──────── INFORMATION GIVEN

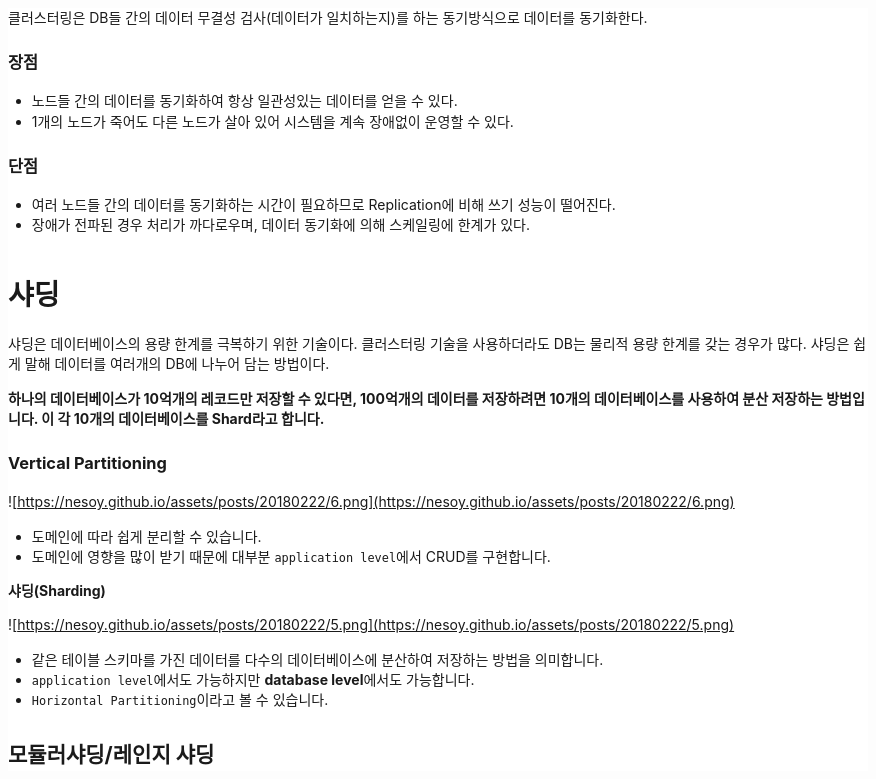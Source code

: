 클러스터링은 DB들 간의 데이터 무결성 검사(데이터가 일치하는지)를 하는 동기방식으로 데이터를 동기화한다.

### 장점

- 노드들 간의 데이터를 동기화하여 항상 일관성있는 데이터를 얻을 수 있다.
- 1개의 노드가 죽어도 다른 노드가 살아 있어 시스템을 계속 장애없이 운영할 수 있다.

### 단점

- 여러 노드들 간의 데이터를 동기화하는 시간이 필요하므로 Replication에 비해 쓰기 성능이 떨어진다.
- 장애가 전파된 경우 처리가 까다로우며, 데이터 동기화에 의해 스케일링에 한계가 있다.

# 샤딩

샤딩은 데이터베이스의 용량 한계를 극복하기 위한 기술이다. 클러스터링 기술을 사용하더라도 DB는 물리적 용량 한계를 갖는 경우가 많다. 샤딩은 쉽게 말해 데이터를 여러개의 DB에 나누어 담는 방법이다.

**하나의 데이터베이스가 10억개의 레코드만 저장할 수 있다면, 100억개의 데이터를 저장하려면 10개의 데이터베이스를 사용하여 분산 저장하는 방법입니다. 이 각 10개의 데이터베이스를 Shard라고 합니다.**

### **Vertical Partitioning**

![https://nesoy.github.io/assets/posts/20180222/6.png](https://nesoy.github.io/assets/posts/20180222/6.png)

- 도메인에 따라 쉽게 분리할 수 있습니다.
- 도메인에 영향을 많이 받기 때문에 대부분 `application level`에서 CRUD를 구현합니다.

**샤딩(Sharding)**

![https://nesoy.github.io/assets/posts/20180222/5.png](https://nesoy.github.io/assets/posts/20180222/5.png)

- 같은 테이블 스키마를 가진 데이터를 다수의 데이터베이스에 분산하여 저장하는 방법을 의미합니다.
- `application level`에서도 가능하지만 **database level**에서도 가능합니다.
- `Horizontal Partitioning`이라고 볼 수 있습니다.

## 모듈러샤딩/레인지 샤딩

────────────────

**TRY IT**
The answer is the full listing above, repeated exactly, with its pictures removed.

**ANSWER TO THIS PROBLEM**
Source code

: 클러스터링은 DB들 간의 데이터 무결성 검사(데이터가 일치하는지)를 하는 동기방식으로 데이터를 동기화한다.

### 장점

- 노드들 간의 데이터를 동기화하여 항상 일관성있는 데이터를 얻을 수 있다.
- 1개의 노드가 죽어도 다른 노드가 살아 있어 시스템을 계속 장애없이 운영할 수 있다.

### 단점

- 여러 노드들 간의 데이터를 동기화하는 시간이 필요하므로 Replication에 비해 쓰기 성능이 떨어진다.
- 장애가 전파된 경우 처리가 까다로우며, 데이터 동기화에 의해 스케일링에 한계가 있다.

# 샤딩

샤딩은 데이터베이스의 용량 한계를 극복하기 위한 기술이다. 클러스터링 기술을 사용하더라도 DB는 물리적 용량 한계를 갖는 경우가 많다. 샤딩은 쉽게 말해 데이터를 여러개의 DB에 나누어 담는 방법이다.

**하나의 데이터베이스가 10억개의 레코드만 저장할 수 있다면, 100억개의 데이터를 저장하려면 10개의 데이터베이스를 사용하여 분산 저장하는 방법입니다. 이 각 10개의 데이터베이스를 Shard라고 합니다.**

### **Vertical Partitioning**

![https://nesoy.github.io/assets/posts/20180222/6.png](https://nesoy.github.io/assets/posts/20180222/6.png)

- 도메인에 따라 쉽게 분리할 수 있습니다.
- 도메인에 영향을 많이 받기 때문에 대부분 `application level`에서 CRUD를 구현합니다.

**샤딩(Sharding)**

![https://nesoy.github.io/assets/posts/20180222/5.png](https://nesoy.github.io/assets/posts/20180222/5.png)

- 같은 테이블 스키마를 가진 데이터를 다수의 데이터베이스에 분산하여 저장하는 방법을 의미합니다.
- `application level`에서도 가능하지만 **database level**에서도 가능합니다.
- `Horizontal Partitioning`이라고 볼 수 있습니다.

## 모듈러샤딩/레인지 샤딩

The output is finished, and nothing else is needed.